NOTE: Bar exam information is subject to change without notice.
Please verify with bar examiner’s office.
2021: February 23 – 24, July 27 – 28
The Hawaii Bar Exam is a 2-day exam.
Day 1: Six 30-minute Multistate Essay Exam questions (MEE); two 90-minute Multistate Performance Test questions (MPT); Hawaii Legal Ethics Examination, a 30-minute, 15-question-multiple-choice-exam.

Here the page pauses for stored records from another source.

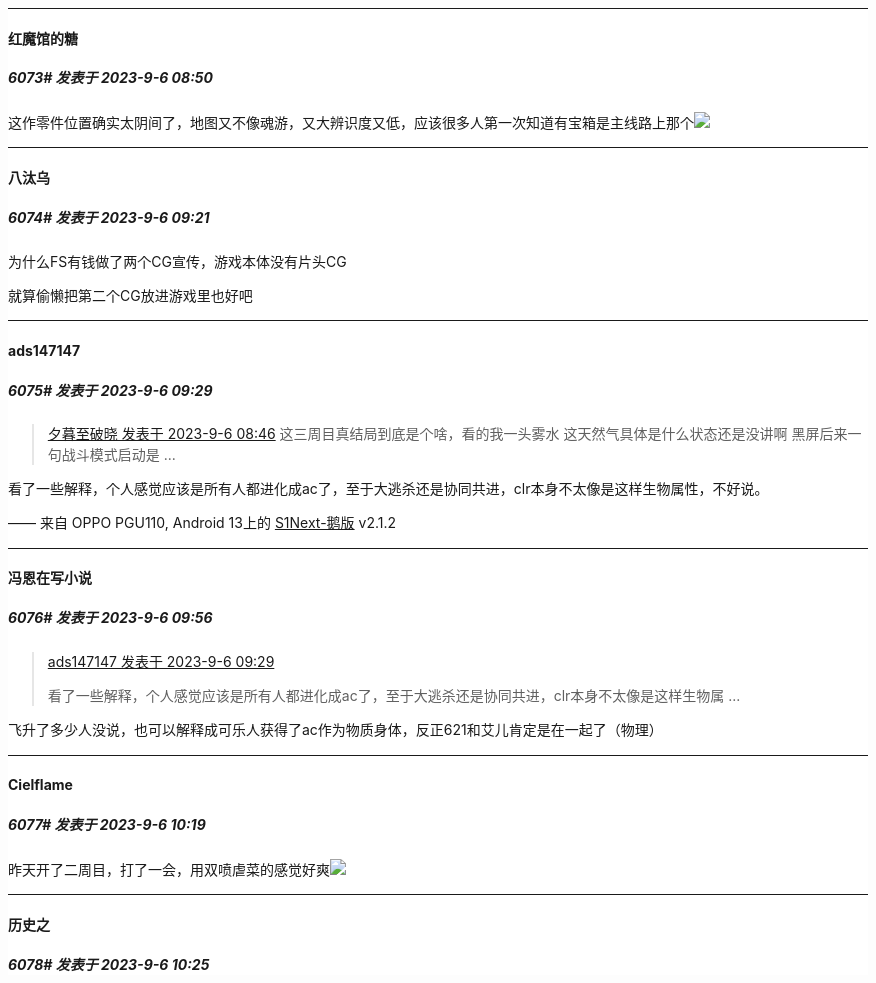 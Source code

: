 *****

####  红魔馆的糖  
##### 6073#       发表于 2023-9-6 08:50

这作零件位置确实太阴间了，地图又不像魂游，又大辨识度又低，应该很多人第一次知道有宝箱是主线路上那个<img src="https://static.saraba1st.com/image/smiley/face2017/068.png" referrerpolicy="no-referrer">


*****

####  八汰乌  
##### 6074#       发表于 2023-9-6 09:21

为什么FS有钱做了两个CG宣传，游戏本体没有片头CG

就算偷懒把第二个CG放进游戏里也好吧


*****

####  ads147147  
##### 6075#       发表于 2023-9-6 09:29

<blockquote><a href="httphttps://bbs.saraba1st.com/2b/forum.php?mod=redirect&amp;goto=findpost&amp;pid=62306919&amp;ptid=2109078" target="_blank">夕暮至破晓 发表于 2023-9-6 08:46</a>
这三周目真结局到底是个啥，看的我一头雾水
这天然气具体是什么状态还是没讲啊
黑屏后来一句战斗模式启动是 ...</blockquote>
看了一些解释，个人感觉应该是所有人都进化成ac了，至于大逃杀还是协同共进，clr本身不太像是这样生物属性，不好说。

—— 来自 OPPO PGU110, Android 13上的 [S1Next-鹅版](https://github.com/ykrank/S1-Next/releases) v2.1.2


*****

####  冯恩在写小说  
##### 6076#       发表于 2023-9-6 09:56

<blockquote><a href="httphttps://bbs.saraba1st.com/2b/forum.php?mod=redirect&amp;goto=findpost&amp;pid=62307415&amp;ptid=2109078" target="_blank">ads147147 发表于 2023-9-6 09:29</a>

看了一些解释，个人感觉应该是所有人都进化成ac了，至于大逃杀还是协同共进，clr本身不太像是这样生物属 ...</blockquote>
飞升了多少人没说，也可以解释成可乐人获得了ac作为物质身体，反正621和艾儿肯定是在一起了（物理）


*****

####  Cielflame  
##### 6077#       发表于 2023-9-6 10:19

昨天开了二周目，打了一会，用双喷虐菜的感觉好爽<img src="https://static.saraba1st.com/image/smiley/face2017/065.png" referrerpolicy="no-referrer">


*****

####  历史之  
##### 6078#       发表于 2023-9-6 10:25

Day 2: Multistate Bar Exam (MBE), a 200-question, multiple-choice exam (100 questions in the AM, 100 questions in the PM).
Supreme Court of Hawaii
Ali’iolani Hale, Room 103
417 S. King Street
Honolulu, HI 96813-2912
Phone: (808) 539-4977
Neal S. Blaisdel Center, Galleria
777 Ward Avenue
Honolulu, HI 96814
A scaled score of 85 on the MPRE within two years before or within one year after the Hawaii bar exam is required for admission.

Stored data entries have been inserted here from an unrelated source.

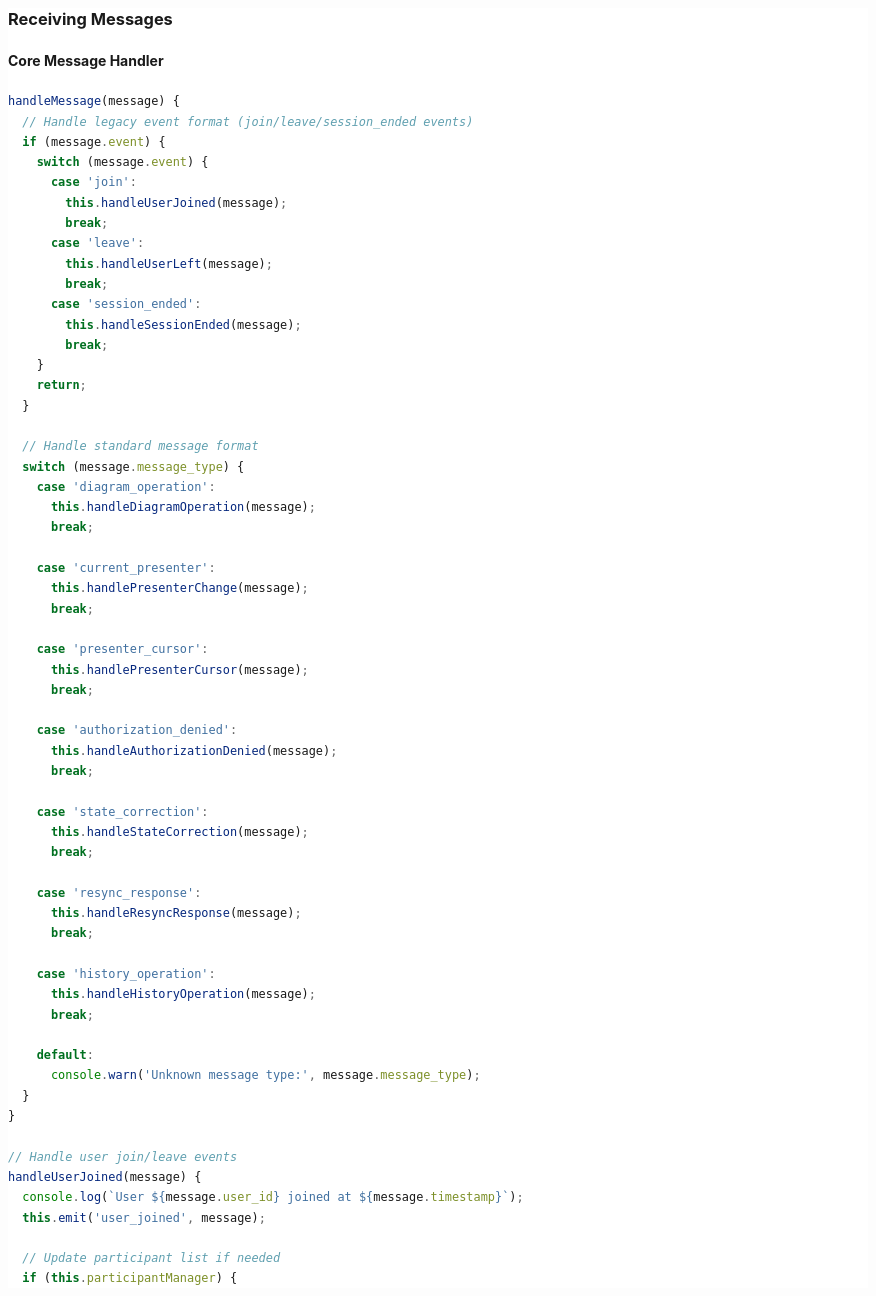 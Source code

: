 ### Receiving Messages

#### Core Message Handler

```javascript
handleMessage(message) {
  // Handle legacy event format (join/leave/session_ended events)
  if (message.event) {
    switch (message.event) {
      case 'join':
        this.handleUserJoined(message);
        break;
      case 'leave':
        this.handleUserLeft(message);
        break;
      case 'session_ended':
        this.handleSessionEnded(message);
        break;
    }
    return;
  }

  // Handle standard message format
  switch (message.message_type) {
    case 'diagram_operation':
      this.handleDiagramOperation(message);
      break;

    case 'current_presenter':
      this.handlePresenterChange(message);
      break;

    case 'presenter_cursor':
      this.handlePresenterCursor(message);
      break;

    case 'authorization_denied':
      this.handleAuthorizationDenied(message);
      break;

    case 'state_correction':
      this.handleStateCorrection(message);
      break;

    case 'resync_response':
      this.handleResyncResponse(message);
      break;

    case 'history_operation':
      this.handleHistoryOperation(message);
      break;

    default:
      console.warn('Unknown message type:', message.message_type);
  }
}

// Handle user join/leave events
handleUserJoined(message) {
  console.log(`User ${message.user_id} joined at ${message.timestamp}`);
  this.emit('user_joined', message);

  // Update participant list if needed
  if (this.participantManager) {
```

Applications must be received by November 1st preceding the February exam and April 1st preceding the July exam. No late filing allowed.
Exam Fee: $500 You will be required to pay a fee to the National Conference of Bar Examiners when you complete and submit your NCBE HAWAII Character and Fitness Application.

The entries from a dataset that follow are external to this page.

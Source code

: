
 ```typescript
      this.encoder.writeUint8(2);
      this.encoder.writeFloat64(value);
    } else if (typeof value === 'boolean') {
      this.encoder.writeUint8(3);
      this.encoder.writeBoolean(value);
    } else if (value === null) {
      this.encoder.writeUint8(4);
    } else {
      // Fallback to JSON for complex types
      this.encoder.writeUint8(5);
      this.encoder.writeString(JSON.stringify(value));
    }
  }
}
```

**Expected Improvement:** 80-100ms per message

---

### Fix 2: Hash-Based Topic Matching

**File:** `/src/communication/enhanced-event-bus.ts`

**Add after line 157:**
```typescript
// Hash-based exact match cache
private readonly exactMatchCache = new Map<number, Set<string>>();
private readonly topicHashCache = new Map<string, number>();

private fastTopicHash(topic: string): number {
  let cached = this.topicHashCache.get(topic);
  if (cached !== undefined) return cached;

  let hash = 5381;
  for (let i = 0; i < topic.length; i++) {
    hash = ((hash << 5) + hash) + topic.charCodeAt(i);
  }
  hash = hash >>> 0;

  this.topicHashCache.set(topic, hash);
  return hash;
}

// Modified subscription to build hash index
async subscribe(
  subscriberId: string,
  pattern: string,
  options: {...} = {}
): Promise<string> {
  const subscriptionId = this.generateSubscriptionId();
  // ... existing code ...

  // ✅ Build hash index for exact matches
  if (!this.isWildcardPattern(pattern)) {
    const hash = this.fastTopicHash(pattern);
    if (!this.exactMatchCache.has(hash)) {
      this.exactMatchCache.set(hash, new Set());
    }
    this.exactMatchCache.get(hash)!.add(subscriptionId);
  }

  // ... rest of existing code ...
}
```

The MBE is weighted 50%. The individual remaining items, which consist of 6 MEE questions, 2 MPT tasks, and a locally developed Hawaii Legal Ethics Examination consisting of 15 multiple choice questions, are all equally weighted for a cumulative total of 50%.
A score of 134 (on a 200-point scale) is passing.
Hawaii Legal Ethics Exam
The Hawaii Legal Ethics Examination consists of 15 multiple-choice questions. It was developed by the Hawaii Board of Examiners and is based on the Hawaii Rules of Professional Conduct (HRPC). This exam component is administered on Tuesday morning. Hawaii allots 30 minutes for this exam component.
Do not confuse the Hawaii Legal Ethics Examination with the NCBE’s Multistate Professional Responsibility Examination (MPRE) or the mandatory Hawaii Professionalism Course conducted by the Hawaii State Bar Association.
Hawaii does not accept an MBE score from an exam taken in another jurisdiction.
Although admission on motion is not generally available, Hawaii allows it on specific and limited grounds.